Our ideal scenario was to log every request into the API along with the response that was returned. Any time you want to do something to every request, the logical place to put that code is a middleware. In this case, we chose to use a terminable middleware so as to capture the final response. As a bonus, the terminable middleware runs after the response is returned to the user, so it doesn’t slow down their response time at all.
Inside the terminate
method of our middleware, we could craft the exact log payload we want to capture:
<?php
$context = [
'request' => [
'full_url' => $request->fullUrl(),
'method' => $request->method(),
'body' => $this->redactedRequestBody($request),
'user_id' => $request->user()->id ?? 0,
],
'response' => [
'status_code' => $response->status(),
'body' => $response->getContent(),
'headers' => $response->headers->all(),
],
];
One important detail here is that we’re also redacting sensitive data. For example, an API request contains their Bearer token. We don’t want these tokens sitting in our logs. Similarly, you can redact password fields, or anything else deemed too sensitive for a plain text log. It’s also useful to log this data to its own log channel, so it doesn’t get intermingled with other application logs you are alread capturing. It’s nice to have one dedicated set of logs to scan just for API requests and responses.
Maybe you’re wondering: Why not just using something like New Relic or Bugsnag to help debug failed responses? We actually are using both of those tools on this project. They’re great and extremely useful, but sometimes a request didn’t fail or throw an exception, and it’s still useful to see it in an audit log. For example, maybe a request failed validation. Bugsnag isn’t going to collect data on a 422 response. You could set it up to do that, but it’s not really the intention of that tool, and would end up creating noise that might drown out a legitimate unhandled exception.
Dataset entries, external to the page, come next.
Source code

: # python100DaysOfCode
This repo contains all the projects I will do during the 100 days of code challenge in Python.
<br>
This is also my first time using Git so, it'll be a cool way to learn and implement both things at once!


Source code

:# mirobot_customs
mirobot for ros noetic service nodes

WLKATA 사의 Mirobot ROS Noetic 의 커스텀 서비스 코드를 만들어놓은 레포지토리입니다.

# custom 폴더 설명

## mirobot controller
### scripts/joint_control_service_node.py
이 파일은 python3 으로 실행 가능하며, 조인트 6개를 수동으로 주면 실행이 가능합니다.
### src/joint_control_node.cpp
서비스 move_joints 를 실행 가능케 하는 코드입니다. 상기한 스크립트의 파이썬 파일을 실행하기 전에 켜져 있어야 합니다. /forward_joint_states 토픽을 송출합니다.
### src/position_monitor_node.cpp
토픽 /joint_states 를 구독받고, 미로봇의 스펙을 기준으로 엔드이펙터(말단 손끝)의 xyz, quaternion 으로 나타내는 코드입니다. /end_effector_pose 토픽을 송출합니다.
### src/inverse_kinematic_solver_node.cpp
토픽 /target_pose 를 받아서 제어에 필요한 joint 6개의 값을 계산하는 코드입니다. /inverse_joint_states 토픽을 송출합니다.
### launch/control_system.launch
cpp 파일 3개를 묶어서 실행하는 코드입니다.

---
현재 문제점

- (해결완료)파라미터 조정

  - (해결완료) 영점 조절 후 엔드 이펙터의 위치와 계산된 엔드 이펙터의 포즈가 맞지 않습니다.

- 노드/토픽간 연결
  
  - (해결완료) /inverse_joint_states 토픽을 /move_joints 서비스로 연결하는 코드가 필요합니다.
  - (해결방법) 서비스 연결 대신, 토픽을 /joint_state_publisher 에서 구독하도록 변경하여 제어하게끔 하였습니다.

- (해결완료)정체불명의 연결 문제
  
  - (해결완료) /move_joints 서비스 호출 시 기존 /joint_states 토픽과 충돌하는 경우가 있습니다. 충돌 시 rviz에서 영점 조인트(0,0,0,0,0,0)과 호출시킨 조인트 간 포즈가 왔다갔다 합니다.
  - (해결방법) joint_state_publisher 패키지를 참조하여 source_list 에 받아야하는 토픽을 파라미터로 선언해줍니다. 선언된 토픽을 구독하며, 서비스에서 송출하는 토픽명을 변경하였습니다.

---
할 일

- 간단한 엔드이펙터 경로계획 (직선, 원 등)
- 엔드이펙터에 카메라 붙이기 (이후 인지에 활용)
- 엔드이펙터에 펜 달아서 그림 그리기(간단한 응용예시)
One final piece of the setup was Amazon CloudWatch Logs. Our infrastucture is on AWS, but you could still ship logs to AWS (or other similar log providers) if you like. Setting up the Cloudwatch Logs agent to grab these API logs was fairly straightforward, and now we can run some really powerful queries in the CloudWatch console in AWS. Because the data is structured as JSON, we can now quickly query based on any piece of data:
- Find all the requests for User ID 123 in the last 6 hours
- List every non-2xx response
- Show all requests from outside the US (Cloudflare tacks on a nice
CF-IPCountry
header to make this simple)
Even better, you can save some of these queries as CloudWatch metrics, and then chart things over time, or set up automatic alerts.
I’m really happy with this approach, and it has greatly decreased the time required to research and resolve a user-reported issue.